Everyone knows about Darrelle Revis' holdout during the preseason, when he wanted to be the highest-paid cornerback in the NFL, which is a position held by Nnamdi Asomugha. But which one of the cornerbacks is the better player?
There are many ways to assess a cornerback's performance; Asomugha and Revis both have their strengths.
Revis is a shutdown corner that plays across from the No. 1 receiver on the other team on almost every play. Asomugha plays on the left side of the field on almost every play, regardless of where the other team's No. 1 guy is.
Revis has been in the NFL for three years and has 14 interceptions with 64 pass, while Asomugha has been in the league for seven seasons and has 11 interceptions with 48 pass deflections.
Revis has a lot more targets than Asomugha does, though, which gives him a much higher chance of making plays. Obviously Revis is pitted against the No. 1 receiver, and most teams can't afford to totally let go of their No. 1 guy for a game. Revis had 111 targets last year vs. Asomugha's 28 targets.
One argument I read had the point that if you have Andre Johnson, and Revis is on him all day while another corner is on Kevin Walter, obviously the ball will still get thrown toward Revis, while if Johnson lines up on the opposite side of the field from Asomugha, who's covering Walter, then no one is going to throw the ball at Asomugha.

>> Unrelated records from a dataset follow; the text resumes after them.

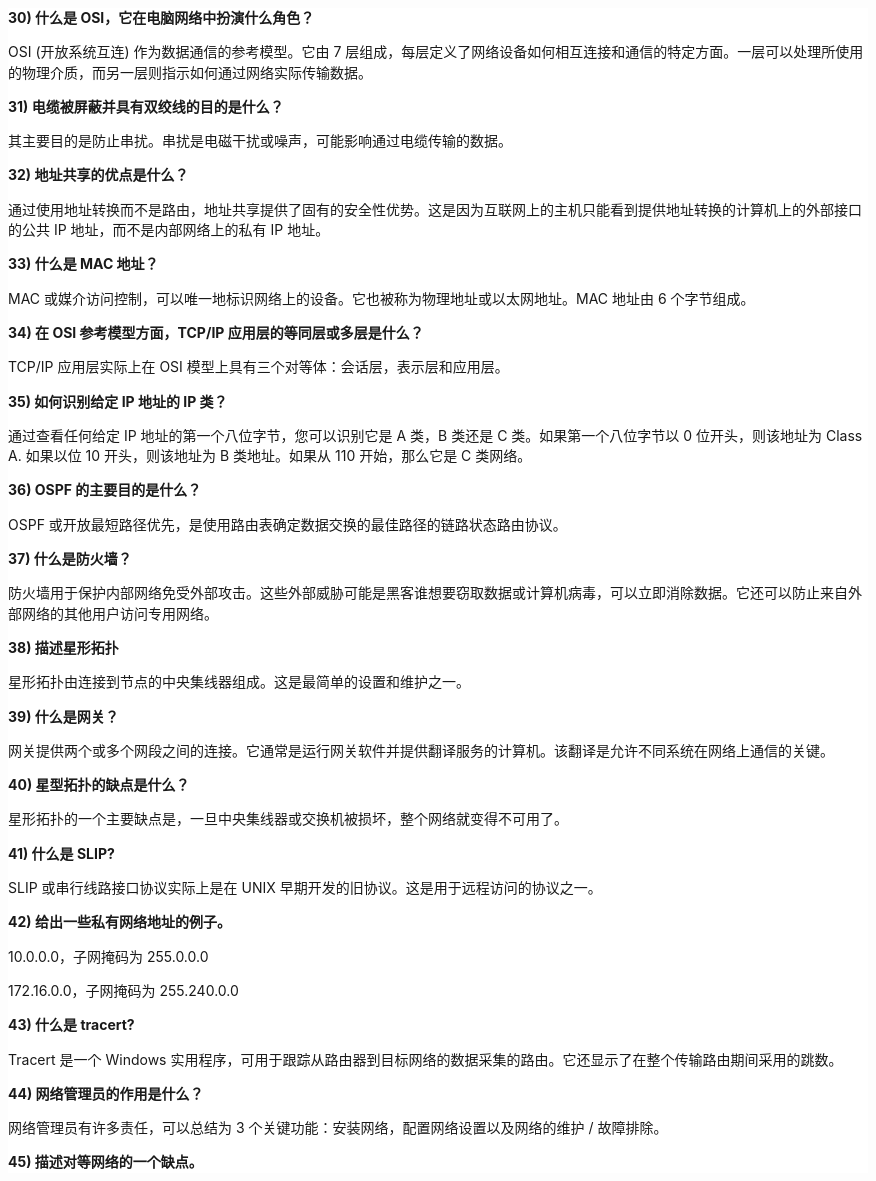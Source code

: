**30) 什么是 OSI，它在电脑网络中扮演什么角色？**

OSI (开放系统互连) 作为数据通信的参考模型。它由 7 层组成，每层定义了网络设备如何相互连接和通信的特定方面。一层可以处理所使用的物理介质，而另一层则指示如何通过网络实际传输数据。

**31) 电缆被屏蔽并具有双绞线的目的是什么？**

其主要目的是防止串扰。串扰是电磁干扰或噪声，可能影响通过电缆传输的数据。

**32) 地址共享的优点是什么？**

通过使用地址转换而不是路由，地址共享提供了固有的安全性优势。这是因为互联网上的主机只能看到提供地址转换的计算机上的外部接口的公共 IP 地址，而不是内部网络上的私有 IP 地址。

**33) 什么是 MAC 地址？**

MAC 或媒介访问控制，可以唯一地标识网络上的设备。它也被称为物理地址或以太网地址。MAC 地址由 6 个字节组成。

**34) 在 OSI 参考模型方面，TCP/IP 应用层的等同层或多层是什么？**

TCP/IP 应用层实际上在 OSI 模型上具有三个对等体：会话层，表示层和应用层。

**35) 如何识别给定 IP 地址的 IP 类？**

通过查看任何给定 IP 地址的第一个八位字节，您可以识别它是 A 类，B 类还是 C 类。如果第一个八位字节以 0 位开头，则该地址为 Class A. 如果以位 10 开头，则该地址为 B 类地址。如果从 110 开始，那么它是 C 类网络。

**36) OSPF 的主要目的是什么？**

OSPF 或开放最短路径优先，是使用路由表确定数据交换的最佳路径的链路状态路由协议。

**37) 什么是防火墙？**

防火墙用于保护内部网络免受外部攻击。这些外部威胁可能是黑客谁想要窃取数据或计算机病毒，可以立即消除数据。它还可以防止来自外部网络的其他用户访问专用网络。

**38) 描述星形拓扑**

星形拓扑由连接到节点的中央集线器组成。这是最简单的设置和维护之一。

**39) 什么是网关？**

网关提供两个或多个网段之间的连接。它通常是运行网关软件并提供翻译服务的计算机。该翻译是允许不同系统在网络上通信的关键。

**40) 星型拓扑的缺点是什么？**

星形拓扑的一个主要缺点是，一旦中央集线器或交换机被损坏，整个网络就变得不可用了。

**41) 什么是 SLIP?**

SLIP 或串行线路接口协议实际上是在 UNIX 早期开发的旧协议。这是用于远程访问的协议之一。

**42) 给出一些私有网络地址的例子。**

10.0.0.0，子网掩码为 255.0.0.0

172.16.0.0，子网掩码为 255.240.0.0

**43) 什么是 tracert?**

Tracert 是一个 Windows 实用程序，可用于跟踪从路由器到目标网络的数据采集的路由。它还显示了在整个传输路由期间采用的跳数。

**44) 网络管理员的作用是什么？**

网络管理员有许多责任，可以总结为 3 个关键功能：安装网络，配置网络设置以及网络的维护 / 故障排除。

**45) 描述对等网络的一个缺点。**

This idea isn't as crazy as it seems, because in reality the stats show that Asomugha isn't targeted as much because he doesn't stay on the No. 1 receiver every play. In Oakland Raiders games last year the No. 1 receiver from the opposing team was targeted over 110 times, with Asomugha being the covering corner for 15 of those passes.
The Jets opponents targeted their No. 1 receiver a little over 100 times, with Revis being the corner on 78 of those pass attempts. Teams tend to go at their No. 1 guy about the same amount of times for a season no matter who covers them, but if you know that they will not be lined up against the best corner then it is very possible that they would pass to him on plays in which he is mismatched.

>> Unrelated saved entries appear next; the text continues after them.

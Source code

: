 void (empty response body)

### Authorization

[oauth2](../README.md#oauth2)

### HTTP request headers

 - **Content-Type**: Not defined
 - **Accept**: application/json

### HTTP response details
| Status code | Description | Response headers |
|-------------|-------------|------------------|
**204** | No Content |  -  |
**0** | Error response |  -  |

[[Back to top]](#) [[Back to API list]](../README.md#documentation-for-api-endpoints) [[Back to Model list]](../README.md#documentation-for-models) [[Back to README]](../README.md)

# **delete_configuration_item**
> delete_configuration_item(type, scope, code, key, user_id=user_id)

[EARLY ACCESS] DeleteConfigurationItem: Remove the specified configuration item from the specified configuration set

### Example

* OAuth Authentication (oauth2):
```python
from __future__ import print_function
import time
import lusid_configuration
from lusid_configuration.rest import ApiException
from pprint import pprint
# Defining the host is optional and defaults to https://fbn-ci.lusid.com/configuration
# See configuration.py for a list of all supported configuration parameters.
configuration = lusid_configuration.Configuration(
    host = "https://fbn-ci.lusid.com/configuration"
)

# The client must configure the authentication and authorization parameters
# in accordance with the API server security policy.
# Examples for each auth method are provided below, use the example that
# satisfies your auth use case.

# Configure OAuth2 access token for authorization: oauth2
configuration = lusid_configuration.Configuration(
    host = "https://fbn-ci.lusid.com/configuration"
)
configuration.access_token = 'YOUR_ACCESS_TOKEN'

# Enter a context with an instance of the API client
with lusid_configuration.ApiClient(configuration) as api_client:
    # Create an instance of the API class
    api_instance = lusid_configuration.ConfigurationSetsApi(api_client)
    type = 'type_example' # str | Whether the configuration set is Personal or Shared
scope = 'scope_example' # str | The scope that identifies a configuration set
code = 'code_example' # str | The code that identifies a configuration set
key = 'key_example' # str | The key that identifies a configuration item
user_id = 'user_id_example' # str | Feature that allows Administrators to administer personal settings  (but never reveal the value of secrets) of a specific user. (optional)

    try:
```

During Revis' 111 targets he either had a deflection or interception on 37 of those plays, which is 33 percent of his targets. Asomugha had 28 targets, with a deflection or interception on five of those plays, which is 18 percent.
Revis plays in a blitz-heavy defense that is hard on the run and relies on its corners to be able to keep his receiver shut down with little to no safety help, while the Raiders are not such a blitz-heavy team, and Asomugha has help over the top. This doesn't really help or hurt them either way, but I like a guy who can make plays while knowing he doesn't have that extra man lurking over the top.
Asomugha, more often than not, is lined up against lesser receivers and is not targeted very often, because he is without doubt a good corner lined up against lesser receivers, but when teams did target him last year, quarterbacks had a passer rating of 98.1 versus a 32.3 rating against Revis, even with Revis usually being on the better receiver.
Along with the passing stats, Revis had more tackles than Asomugha, at 47 and 30 tackles, respectively. Not only does Revis keep a team's No. 1 guy shut down better, but he also is able to get to a ball carrier faster than his Raiders counterpart.
With all of this to consider, I have to conclude that Darrelle Revis is without a doubt a better cornerback than Nnamdi Asomugha.